Auch die Rechtsanwaltskammer München schreitet nicht ein, indem die Kanzlei des Vermieters der 2 Frauen, welche auch jede Tierquälerei, jede Gewaltausübung gegenüber der 2 Gewaltopfer unterstützt und ganzheitlich fördert und damit Straftaten ermöglicht die als ,,versuchter Todschlag,, einzuordnen sind, das Mandat niederlegen muss. Man wartet auch hier scheinbar tatsächlich ab bis ein Todesfall die AKTE zum schließen bringt.
Ich bestätige Ihnen jedoch hiermit, dass ich keinesfalls die Absicht habe diesem Gewaltpotential die Vertuschung oder sogar Straf – oder Entschädigungsfreiheit zu gewähren. Ich werde Mittel und Wege finden jeden Todesfall als ,,psychische, sowie körperliche Ermordung,, anzuklagen.
Das Leben der 2 Frauen plus deren Tiere wären seit Jahren längst in Sicherheit und somit zu retten, aber solange die Justiz, Polizei und Behörden hier in TS eine gegengesetzte Strategie verfolgen, ist nach dem SKANDAL vom 13 Jahre unschuldig inhaftierten BADEWANNEN MÖRDER; dem Fall Gustl MOLLATH – 7 Jahre unschuldig in der geschlossenen Psychiatrie; dem JVA Folterskandal und dem unschuldig verurteilten HANNA MÖRDER aus Aschau, der nächste bayrische JUSTIZ SKANDAL im Anmarsch.
Über die ganzen Jahre ist mir eines aufgefallen, derartige juristische Skandale sind aus NORD Deutschland zu keiner Zeit veröffentlicht worden, immer nur aus SÜD Deutschland – von Bayern. Können die Norddeutschen besser vertuschen, lügen und alles abwenden oder ist diese Bevölkerung ehrlicher, menschlicher und verantwortungsbewusster? Vielleicht hat die bayrische Regierung dazu eine nachvollziehbare Antwort.

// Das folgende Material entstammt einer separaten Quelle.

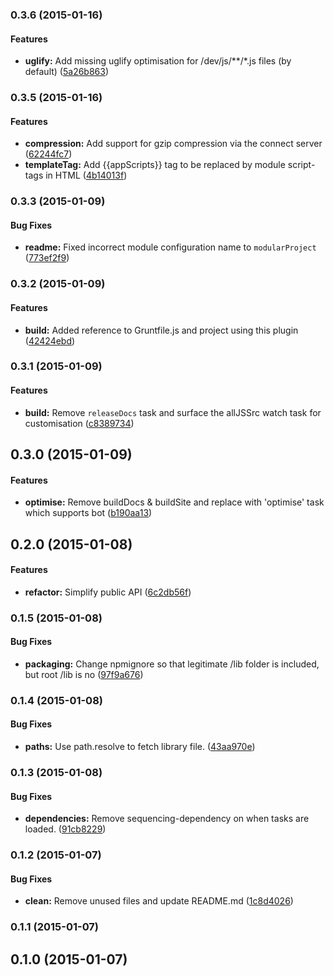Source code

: <a name="0.3.6"></a>
### 0.3.6 (2015-01-16)


#### Features

* **uglify:** Add missing uglify optimisation for /dev/js/**/*.js files (by default) ([5a26b863](http://github.com/uglow/grunt-modular-project/commit/5a26b8634907699db65c7cb22aa817bb4c325aee))


<a name="0.3.5"></a>
### 0.3.5 (2015-01-16)


#### Features

* **compression:** Add support for gzip compression via the connect server ([62244fc7](http://github.com/uglow/grunt-modular-project/commit/62244fc70191ba5c46dc779cf6430e01a8c5466a))
* **templateTag:** Add {{appScripts}} tag to be replaced by module script-tags in HTML ([4b14013f](http://github.com/uglow/grunt-modular-project/commit/4b14013f7ee5c19f068153af01a43cb3ebcf0e32))


<a name="0.3.3"></a>
### 0.3.3 (2015-01-09)


#### Bug Fixes

* **readme:** Fixed incorrect module configuration name to `modularProject` ([773ef2f9](http://github.com/uglow/grunt-modular-project/commit/773ef2f90683876ff1b5c061a1a96b03594683e9))


<a name="0.3.2"></a>
### 0.3.2 (2015-01-09)


#### Features

* **build:** Added reference to Gruntfile.js and project using this plugin ([42424ebd](http://github.com/uglow/grunt-modular-project/commit/42424ebdda72dc0760ba2eae4c1ad4d901a69cd2))


<a name="0.3.1"></a>
### 0.3.1 (2015-01-09)


#### Features

* **build:** Remove `releaseDocs` task and surface the allJSSrc watch task for customisation ([c8389734](http://github.com/uglow/grunt-modular-project/commit/c838973481bfd5ec3933431c0ad7ca4381f28075))


<a name="0.3.0"></a>
## 0.3.0 (2015-01-09)


#### Features

* **optimise:** Remove buildDocs & buildSite and replace with 'optimise' task which supports bot ([b190aa13](http://github.com/uglow/grunt-modular-project/commit/b190aa132adaab21769fa9e62b14b9dd00f12e69))


<a name="0.2.0"></a>
## 0.2.0 (2015-01-08)


#### Features

* **refactor:** Simplify public API ([6c2db56f](http://github.com/uglow/grunt-modular-project/commit/6c2db56f655a0fab95fea76406251062b96699f3))


<a name="0.1.5"></a>
### 0.1.5 (2015-01-08)


#### Bug Fixes

* **packaging:** Change npmignore so that legitimate /lib folder is included, but root /lib is no ([97f9a676](http://github.com/uglow/grunt-modular-project/commit/97f9a6763eb410ca666ce2795e50255a8a419308))


<a name="0.1.4"></a>
### 0.1.4 (2015-01-08)


#### Bug Fixes

* **paths:** Use path.resolve to fetch library file. ([43aa970e](http://github.com/uglow/grunt-modular-project/commit/43aa970e5dd79c4ad83b8d6d390e3418c679a8d4))


<a name="0.1.3"></a>
### 0.1.3 (2015-01-08)


#### Bug Fixes

* **dependencies:** Remove sequencing-dependency on when tasks are loaded. ([91cb8229](http://github.com/uglow/grunt-modular-project/commit/91cb8229f4df82f49c7ff3a98f62aa58c1c876b2))


<a name="0.1.2"></a>
### 0.1.2 (2015-01-07)


#### Bug Fixes

* **clean:** Remove unused files and update README.md ([1c8d4026](http://github.com/uglow/grunt-modular-project/commit/1c8d4026e03d341d075a13572eb41d6b627b870d))


<a name="0.1.1"></a>
### 0.1.1 (2015-01-07)


<a name="0.1.0"></a>
## 0.1.0 (2015-01-07)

Sie als Justizminister – BAYERN gegen GEWALT – plus der Rechtsanwaltskammer München haben sicherlich die benötigte Vollmacht um diese mörderische Systematik zu stoppen. Wenn hier in Bayern keine entsprechende Vollmacht vorliegt, muss ich mich nach Berlin wenden.

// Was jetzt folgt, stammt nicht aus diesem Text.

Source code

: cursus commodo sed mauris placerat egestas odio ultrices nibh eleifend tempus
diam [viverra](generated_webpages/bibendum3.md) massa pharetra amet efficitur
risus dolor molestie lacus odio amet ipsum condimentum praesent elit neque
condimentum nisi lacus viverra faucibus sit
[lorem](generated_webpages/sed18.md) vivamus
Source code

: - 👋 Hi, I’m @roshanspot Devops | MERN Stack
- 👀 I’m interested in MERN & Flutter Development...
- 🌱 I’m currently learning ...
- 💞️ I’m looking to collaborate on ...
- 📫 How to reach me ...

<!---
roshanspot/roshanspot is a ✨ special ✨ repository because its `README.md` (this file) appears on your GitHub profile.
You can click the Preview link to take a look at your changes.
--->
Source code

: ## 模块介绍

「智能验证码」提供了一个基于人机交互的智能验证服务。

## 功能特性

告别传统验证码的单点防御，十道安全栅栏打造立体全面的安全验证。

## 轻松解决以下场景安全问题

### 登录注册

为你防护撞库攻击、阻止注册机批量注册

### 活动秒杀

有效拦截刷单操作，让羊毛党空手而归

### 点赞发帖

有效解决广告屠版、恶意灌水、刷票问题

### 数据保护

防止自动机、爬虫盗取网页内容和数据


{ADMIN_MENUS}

Fakt ist: …ich werde nicht nur für mich und meinem Sohn, sowie für die 2 kranken Frauen diese brutalen Gewaltübergriffe zur Zerstörung von Existenzen und Leben solange ich kann der Öffentlichkeit präsentieren, bis in Bayern ein Umdenken und ein Bearbeiten nach RECHT und GESETZ über TS hinaus erkennbar wird.
Da ich nur so jeden in Deutschland lebenden Bürger auf den aktuell unzureichenden GEWALTSCHUTZ für Mensch und Tier sensibilisieren kann, werde ich weiterhin meinen Zeigefinger in die ,,offene Wunde,, im Gewaltschutz legen.

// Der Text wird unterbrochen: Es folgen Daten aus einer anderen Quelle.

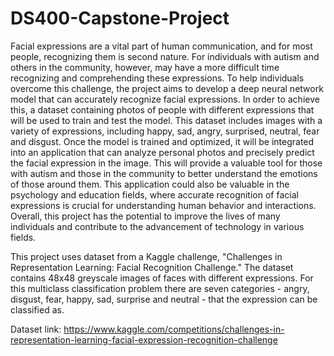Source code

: # DS400-Capstone-Project

Facial expressions are a vital part of human communication, and for most people, recognizing them is second nature. For individuals with autism and others in the community, however, may have a more difficult time recognizing and comprehending these expressions. To help individuals overcome this challenge, the project aims to develop a deep neural network model that can accurately recognize facial expressions. In order to achieve this, a dataset containing photos of people with different expressions that will be used to train and test the model. This dataset includes images with a variety of expressions, including happy, sad, angry,  surprised, neutral, fear and disgust. Once the model is trained and optimized, it will be integrated into an application that can analyze personal photos and precisely predict the facial expression in the image. This will provide a valuable tool for those with autism and those in the community to better understand the emotions of those around them. This application could also be valuable in the psychology and education fields, where accurate recognition of facial expressions is crucial for understanding human behavior and interactions. Overall, this project has the potential to improve the lives of many individuals and contribute to the advancement of technology in various fields.

This project uses dataset from a Kaggle challenge, "Challenges in Representation Learning: Facial Recognition Challenge." The dataset contains 48x48 greyscale images of faces with different expressions. For this multiclass classification problem there are seven categories - angry, disgust, fear, happy, sad, surprise and neutral - that the expression can be classified as. 

Dataset link: https://www.kaggle.com/competitions/challenges-in-representation-learning-facial-expression-recognition-challenge

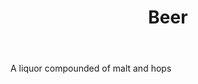 ---
title: Beer
letter: B
permalink: "/definitions/beer.html"
body: A liquor compounded of malt and hops
published_at: '2018-07-07'
source: Black's Law Dictionary
layout: post
---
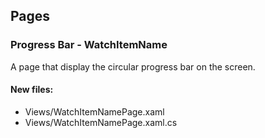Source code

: ﻿## Pages

<!--{[{-->
### Progress Bar - WatchItemName
A page that display the circular progress bar on the screen.
#### New files:
* Views/WatchItemNamePage.xaml
* Views/WatchItemNamePage.xaml.cs
<!--}]}-->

Unabhängig davon wie sehr man mich lebensbedrohlich verfolgt, beleidigt, erniedrigt, demütigt oder finanziell schädigt, ich werde keinen mm von meinem Ziel abweichen, denn bereits zu lange wird dieses kranke System im LK Traunstein zwingend ertragen.
Dieses Schreiben an Sie wird - ohne Angabe von Namen und Adressen Beteiligter – zur allgemeinen INFORMATION veröffentlicht.
Hochachtungsvoll
Meisinger - Cheema
PS: zu Ihrer Information…. nachdem Ihre Mitarbeiter mit Hilfeersuchen gegen Gewalt am Telefon mit Gewaltopfern sehr unzureichend umgehen, sollte eine gezielte Weiterbildung im Opferumgang eingeplant werden.
Meine telefonisches Nachfragen zu meiner Mail Einreichung vom 22.02.26 brachte im Gespräch mit einem Herrn G… lediglich so viel Interesse hervor, dass er mir geraten hat meine Probleme besser mit meinem Arzt / Psychiater zu besprechen und nicht mit ihm, da er nämlich noch zu arbeiten hätte und nicht für meinen Fall zuständig sei – er legte mit einer knappen Entschuldigung für seine NICHT Zuständigkeit einfach auf.
Nachdem ich mich so nicht abfertigen lassen wollte rief ich nochmals im Ministerium an und bat an der Telefonzentrale um Weiterleitung an einen kompetenten Mitarbeiters, welcher im Gewaltschutz FACHBEZOGEN beraten kann, daraufhin wurde ich in eine Warteschleife gelegt, welche ich nach 40 Minuten – durch Auflegen – unterbrochen habe.
Soviel zur Beratung für Gewaltopfer wenn Hilfe aus Ihrem Ministerium erforderlich ist.